Andrea Mohr (born July 19, 1963, in Neustadt, West Germany) is a German writer who writes in German and English. Mohr was previously involved in international drug smuggling and served a sentence from 1999 to 2004 in the high-security prison for women, the Dame Phyllis Frost Centre in Melbourne, Australia.

== Life ==
=== Prior to the detention ===
She attended primary school from 1969 to 1973 in Neustadt, Germany where she attended the Leibniz Gymnasium. She attended the English night school Inlingua in Mannheim, Germany from 1983 to 1984 as a foreign correspondent. This was followed by studies of economics in 1985–1986 at LMU Munich. From 1986 to 1989 she studied Japanese and American Studies at the Free University of Berlin.
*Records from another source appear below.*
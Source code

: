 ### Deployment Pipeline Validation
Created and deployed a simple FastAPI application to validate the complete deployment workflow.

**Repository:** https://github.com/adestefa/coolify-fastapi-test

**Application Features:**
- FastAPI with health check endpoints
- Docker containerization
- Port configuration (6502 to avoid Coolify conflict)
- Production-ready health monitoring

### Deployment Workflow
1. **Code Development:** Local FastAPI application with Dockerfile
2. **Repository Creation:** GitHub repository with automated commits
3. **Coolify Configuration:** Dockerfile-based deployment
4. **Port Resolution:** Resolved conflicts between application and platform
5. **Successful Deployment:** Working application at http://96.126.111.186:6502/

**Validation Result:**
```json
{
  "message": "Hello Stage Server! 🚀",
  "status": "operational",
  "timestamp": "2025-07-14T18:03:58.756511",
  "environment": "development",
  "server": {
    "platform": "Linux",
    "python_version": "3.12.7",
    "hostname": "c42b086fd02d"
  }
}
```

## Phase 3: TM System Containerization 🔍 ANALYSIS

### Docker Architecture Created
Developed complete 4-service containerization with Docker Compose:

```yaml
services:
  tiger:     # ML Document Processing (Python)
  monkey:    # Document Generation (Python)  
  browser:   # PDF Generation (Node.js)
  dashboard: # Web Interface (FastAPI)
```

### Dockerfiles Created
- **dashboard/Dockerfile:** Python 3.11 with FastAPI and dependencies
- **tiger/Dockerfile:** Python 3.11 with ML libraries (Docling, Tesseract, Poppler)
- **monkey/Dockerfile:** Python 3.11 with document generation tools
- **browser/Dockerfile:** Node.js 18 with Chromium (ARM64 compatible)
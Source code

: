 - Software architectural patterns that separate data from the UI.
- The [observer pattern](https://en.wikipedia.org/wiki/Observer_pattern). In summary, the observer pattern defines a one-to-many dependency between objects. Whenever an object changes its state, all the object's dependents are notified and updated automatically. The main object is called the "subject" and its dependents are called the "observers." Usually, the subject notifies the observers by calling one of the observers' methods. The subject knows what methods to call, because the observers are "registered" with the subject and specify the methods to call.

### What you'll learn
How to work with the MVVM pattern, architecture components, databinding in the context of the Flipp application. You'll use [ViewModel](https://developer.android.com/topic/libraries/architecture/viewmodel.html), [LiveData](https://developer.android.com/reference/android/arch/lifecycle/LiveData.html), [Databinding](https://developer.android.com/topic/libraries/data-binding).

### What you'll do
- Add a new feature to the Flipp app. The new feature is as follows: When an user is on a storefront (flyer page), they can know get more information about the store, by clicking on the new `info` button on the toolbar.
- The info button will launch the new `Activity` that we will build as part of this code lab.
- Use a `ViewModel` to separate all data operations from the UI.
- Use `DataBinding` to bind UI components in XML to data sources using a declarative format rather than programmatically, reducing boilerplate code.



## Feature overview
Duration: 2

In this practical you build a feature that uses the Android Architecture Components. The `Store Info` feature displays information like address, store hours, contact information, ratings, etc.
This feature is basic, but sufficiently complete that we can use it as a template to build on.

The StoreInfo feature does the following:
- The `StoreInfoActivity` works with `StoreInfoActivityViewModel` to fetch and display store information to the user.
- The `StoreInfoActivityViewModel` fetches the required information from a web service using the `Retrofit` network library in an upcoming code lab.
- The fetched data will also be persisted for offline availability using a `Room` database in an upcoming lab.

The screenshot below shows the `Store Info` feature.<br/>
In Tokyo, Bangkok, Los Angeles and Kyoto, she worked as a photo model and hostess, in Berlin in Cabarets as a striptease dancer. She lived in Berlin from 1986 to 1996, and then in Melbourne until her deportation in 2004.

===Time in prison===
She pleaded guilty to being knowingly concerned in the importation of 5.5 kilograms of cocaine by her ex-husband Werner Roberts; other co-accused were the well-known Melbourne lawyer Andrew Fraser and Carl Urbanec, her longtime German friend.

Andrea Mohr was sentenced to a maximum of 8 years, with a minimum of 5 years, and after serving 5 years she was deported back to Germany. Andrea had been married to Werner Roberts since 1997 and divorced him 2001. Werner Roberts was sentenced to 10 to 13 years in prison, Carl Urbanec 6 to 9 years and Andrew Fraser 5 to 7 years in prison.

Andrea Mohr spent her entire sentence in high-security prison, since she was a high-profile case involved in international crimes, deemed to be a high escape risk. During her prison time she completed a correspondence course at the Swinburne University of Technology, Melbourne, in the fields of journalism and creative writing.

== Post-prison career ==
Since 2004 she has authored several books. For the German publishing house Umschau Buchverlag she wrote the following culinary travel guides:
- Kulinarische Entdeckungsreise durch Niederösterreich (Culinary Journey of Discovery through Lower Austria)
- Eine Weinreise durch die Pfalz (A Wine Journey through the Palatinate)
- Trends und Lifestyle in Berlin.

Her autobiography Pixie was published in 2009 by Hardie Grant Books in Australia. Howard Marks wrote a quote for the book cover. A German translation of Pixie was published in 2011 by Egmont Publishing (VGS) .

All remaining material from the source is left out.